(Stored items from a collection)
+ + + +
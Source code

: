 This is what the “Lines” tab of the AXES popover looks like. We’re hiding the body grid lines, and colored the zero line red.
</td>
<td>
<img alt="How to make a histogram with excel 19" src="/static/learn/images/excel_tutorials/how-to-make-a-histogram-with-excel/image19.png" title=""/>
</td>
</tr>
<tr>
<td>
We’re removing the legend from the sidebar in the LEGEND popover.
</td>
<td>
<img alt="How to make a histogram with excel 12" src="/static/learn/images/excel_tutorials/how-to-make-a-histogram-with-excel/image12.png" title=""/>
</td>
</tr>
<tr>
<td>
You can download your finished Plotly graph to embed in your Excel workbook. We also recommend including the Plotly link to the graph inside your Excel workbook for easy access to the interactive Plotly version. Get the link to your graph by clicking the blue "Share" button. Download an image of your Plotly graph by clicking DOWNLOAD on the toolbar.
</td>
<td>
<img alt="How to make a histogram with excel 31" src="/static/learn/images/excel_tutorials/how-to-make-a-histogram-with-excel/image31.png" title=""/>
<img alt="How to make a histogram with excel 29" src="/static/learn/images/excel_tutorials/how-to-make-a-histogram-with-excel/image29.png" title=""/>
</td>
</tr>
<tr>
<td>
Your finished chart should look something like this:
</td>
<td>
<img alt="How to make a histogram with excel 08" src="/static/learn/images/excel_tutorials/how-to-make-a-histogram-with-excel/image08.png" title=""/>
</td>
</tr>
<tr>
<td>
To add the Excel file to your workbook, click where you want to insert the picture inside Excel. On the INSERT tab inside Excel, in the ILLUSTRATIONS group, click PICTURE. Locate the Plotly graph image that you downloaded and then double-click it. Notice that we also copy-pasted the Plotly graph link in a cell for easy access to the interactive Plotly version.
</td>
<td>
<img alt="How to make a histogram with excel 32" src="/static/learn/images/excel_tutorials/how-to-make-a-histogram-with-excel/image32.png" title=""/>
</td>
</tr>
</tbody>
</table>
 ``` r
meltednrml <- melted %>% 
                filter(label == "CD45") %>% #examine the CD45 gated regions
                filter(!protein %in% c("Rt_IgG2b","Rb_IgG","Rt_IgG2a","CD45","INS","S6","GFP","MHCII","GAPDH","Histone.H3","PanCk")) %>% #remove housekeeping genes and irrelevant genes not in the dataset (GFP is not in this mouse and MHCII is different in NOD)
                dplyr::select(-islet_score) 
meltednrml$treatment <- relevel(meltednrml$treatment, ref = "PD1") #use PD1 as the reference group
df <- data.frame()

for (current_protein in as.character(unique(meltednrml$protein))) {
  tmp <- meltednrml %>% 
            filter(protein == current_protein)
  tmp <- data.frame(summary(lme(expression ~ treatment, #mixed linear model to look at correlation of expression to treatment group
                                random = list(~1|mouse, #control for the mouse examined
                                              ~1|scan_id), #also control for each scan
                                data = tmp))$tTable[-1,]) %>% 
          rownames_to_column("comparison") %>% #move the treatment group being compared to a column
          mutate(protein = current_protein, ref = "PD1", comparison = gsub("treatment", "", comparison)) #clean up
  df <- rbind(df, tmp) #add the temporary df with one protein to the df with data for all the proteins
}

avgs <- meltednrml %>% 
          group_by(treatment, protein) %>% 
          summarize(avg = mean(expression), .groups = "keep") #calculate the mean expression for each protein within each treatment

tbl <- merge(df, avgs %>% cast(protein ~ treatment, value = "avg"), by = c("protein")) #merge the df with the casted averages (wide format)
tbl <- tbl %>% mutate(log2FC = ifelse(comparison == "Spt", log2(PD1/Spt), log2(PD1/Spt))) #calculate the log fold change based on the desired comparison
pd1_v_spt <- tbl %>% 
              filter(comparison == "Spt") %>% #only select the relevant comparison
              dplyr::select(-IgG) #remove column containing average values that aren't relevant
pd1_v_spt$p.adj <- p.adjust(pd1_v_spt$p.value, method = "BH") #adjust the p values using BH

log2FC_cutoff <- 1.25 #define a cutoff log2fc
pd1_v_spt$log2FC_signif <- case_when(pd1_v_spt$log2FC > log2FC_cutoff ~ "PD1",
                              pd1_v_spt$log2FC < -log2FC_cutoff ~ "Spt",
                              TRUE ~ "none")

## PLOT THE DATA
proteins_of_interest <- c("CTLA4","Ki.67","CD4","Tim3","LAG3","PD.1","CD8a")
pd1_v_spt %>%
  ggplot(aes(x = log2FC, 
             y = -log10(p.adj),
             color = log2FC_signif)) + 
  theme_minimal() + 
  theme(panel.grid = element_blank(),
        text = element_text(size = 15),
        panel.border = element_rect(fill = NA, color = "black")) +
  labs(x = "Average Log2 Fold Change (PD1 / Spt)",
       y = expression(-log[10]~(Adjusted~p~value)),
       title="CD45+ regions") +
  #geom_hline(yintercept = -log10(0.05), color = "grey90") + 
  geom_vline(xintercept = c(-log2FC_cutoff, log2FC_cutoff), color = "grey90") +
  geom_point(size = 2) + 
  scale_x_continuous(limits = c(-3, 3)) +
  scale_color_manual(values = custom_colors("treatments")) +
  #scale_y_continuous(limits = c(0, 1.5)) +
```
+ + + +
[Work instruction]
Exact copy required. Retype all of the entries word for word.

[Exercise response]
Source code

: This is what the “Lines” tab of the AXES popover looks like. We’re hiding the body grid lines, and colored the zero line red.
</td>
<td>
<img alt="How to make a histogram with excel 19" src="/static/learn/images/excel_tutorials/how-to-make-a-histogram-with-excel/image19.png" title=""/>
</td>
</tr>
<tr>
<td>
We’re removing the legend from the sidebar in the LEGEND popover.
</td>
<td>
<img alt="How to make a histogram with excel 12" src="/static/learn/images/excel_tutorials/how-to-make-a-histogram-with-excel/image12.png" title=""/>
</td>
</tr>
<tr>
<td>
You can download your finished Plotly graph to embed in your Excel workbook. We also recommend including the Plotly link to the graph inside your Excel workbook for easy access to the interactive Plotly version. Get the link to your graph by clicking the blue "Share" button. Download an image of your Plotly graph by clicking DOWNLOAD on the toolbar.
</td>
<td>
<img alt="How to make a histogram with excel 31" src="/static/learn/images/excel_tutorials/how-to-make-a-histogram-with-excel/image31.png" title=""/>
<img alt="How to make a histogram with excel 29" src="/static/learn/images/excel_tutorials/how-to-make-a-histogram-with-excel/image29.png" title=""/>
</td>
</tr>
<tr>
<td>
Your finished chart should look something like this:
</td>
<td>
<img alt="How to make a histogram with excel 08" src="/static/learn/images/excel_tutorials/how-to-make-a-histogram-with-excel/image08.png" title=""/>
</td>
</tr>
<tr>
<td>
To add the Excel file to your workbook, click where you want to insert the picture inside Excel. On the INSERT tab inside Excel, in the ILLUSTRATIONS group, click PICTURE. Locate the Plotly graph image that you downloaded and then double-click it. Notice that we also copy-pasted the Plotly graph link in a cell for easy access to the interactive Plotly version.
</td>
<td>
<img alt="How to make a histogram with excel 32" src="/static/learn/images/excel_tutorials/how-to-make-a-histogram-with-excel/image32.png" title=""/>
</td>
</tr>
</tbody>
</table>
 ``` r
meltednrml <- melted %>% 
                filter(label == "CD45") %>% #examine the CD45 gated regions
                filter(!protein %in% c("Rt_IgG2b","Rb_IgG","Rt_IgG2a","CD45","INS","S6","GFP","MHCII","GAPDH","Histone.H3","PanCk")) %>% #remove housekeeping genes and irrelevant genes not in the dataset (GFP is not in this mouse and MHCII is different in NOD)
                dplyr::select(-islet_score) 
meltednrml$treatment <- relevel(meltednrml$treatment, ref = "PD1") #use PD1 as the reference group
df <- data.frame()

for (current_protein in as.character(unique(meltednrml$protein))) {
  tmp <- meltednrml %>% 
            filter(protein == current_protein)
  tmp <- data.frame(summary(lme(expression ~ treatment, #mixed linear model to look at correlation of expression to treatment group
                                random = list(~1|mouse, #control for the mouse examined
                                              ~1|scan_id), #also control for each scan
                                data = tmp))$tTable[-1,]) %>% 
          rownames_to_column("comparison") %>% #move the treatment group being compared to a column
          mutate(protein = current_protein, ref = "PD1", comparison = gsub("treatment", "", comparison)) #clean up
  df <- rbind(df, tmp) #add the temporary df with one protein to the df with data for all the proteins
}

avgs <- meltednrml %>% 
          group_by(treatment, protein) %>% 
          summarize(avg = mean(expression), .groups = "keep") #calculate the mean expression for each protein within each treatment

tbl <- merge(df, avgs %>% cast(protein ~ treatment, value = "avg"), by = c("protein")) #merge the df with the casted averages (wide format)
tbl <- tbl %>% mutate(log2FC = ifelse(comparison == "Spt", log2(PD1/Spt), log2(PD1/Spt))) #calculate the log fold change based on the desired comparison
pd1_v_spt <- tbl %>% 
              filter(comparison == "Spt") %>% #only select the relevant comparison
              dplyr::select(-IgG) #remove column containing average values that aren't relevant
pd1_v_spt$p.adj <- p.adjust(pd1_v_spt$p.value, method = "BH") #adjust the p values using BH

log2FC_cutoff <- 1.25 #define a cutoff log2fc
pd1_v_spt$log2FC_signif <- case_when(pd1_v_spt$log2FC > log2FC_cutoff ~ "PD1",
                              pd1_v_spt$log2FC < -log2FC_cutoff ~ "Spt",
                              TRUE ~ "none")

## PLOT THE DATA
proteins_of_interest <- c("CTLA4","Ki.67","CD4","Tim3","LAG3","PD.1","CD8a")
pd1_v_spt %>%
  ggplot(aes(x = log2FC, 
             y = -log10(p.adj),
             color = log2FC_signif)) + 
  theme_minimal() + 
  theme(panel.grid = element_blank(),
        text = element_text(size = 15),
        panel.border = element_rect(fill = NA, color = "black")) +
  labs(x = "Average Log2 Fold Change (PD1 / Spt)",
       y = expression(-log[10]~(Adjusted~p~value)),
       title="CD45+ regions") +
  #geom_hline(yintercept = -log10(0.05), color = "grey90") + 
  geom_vline(xintercept = c(-log2FC_cutoff, log2FC_cutoff), color = "grey90") +
  geom_point(size = 2) + 
  scale_x_continuous(limits = c(-3, 3)) +
  scale_color_manual(values = custom_colors("treatments")) +
  #scale_y_continuous(limits = c(0, 1.5)) +
```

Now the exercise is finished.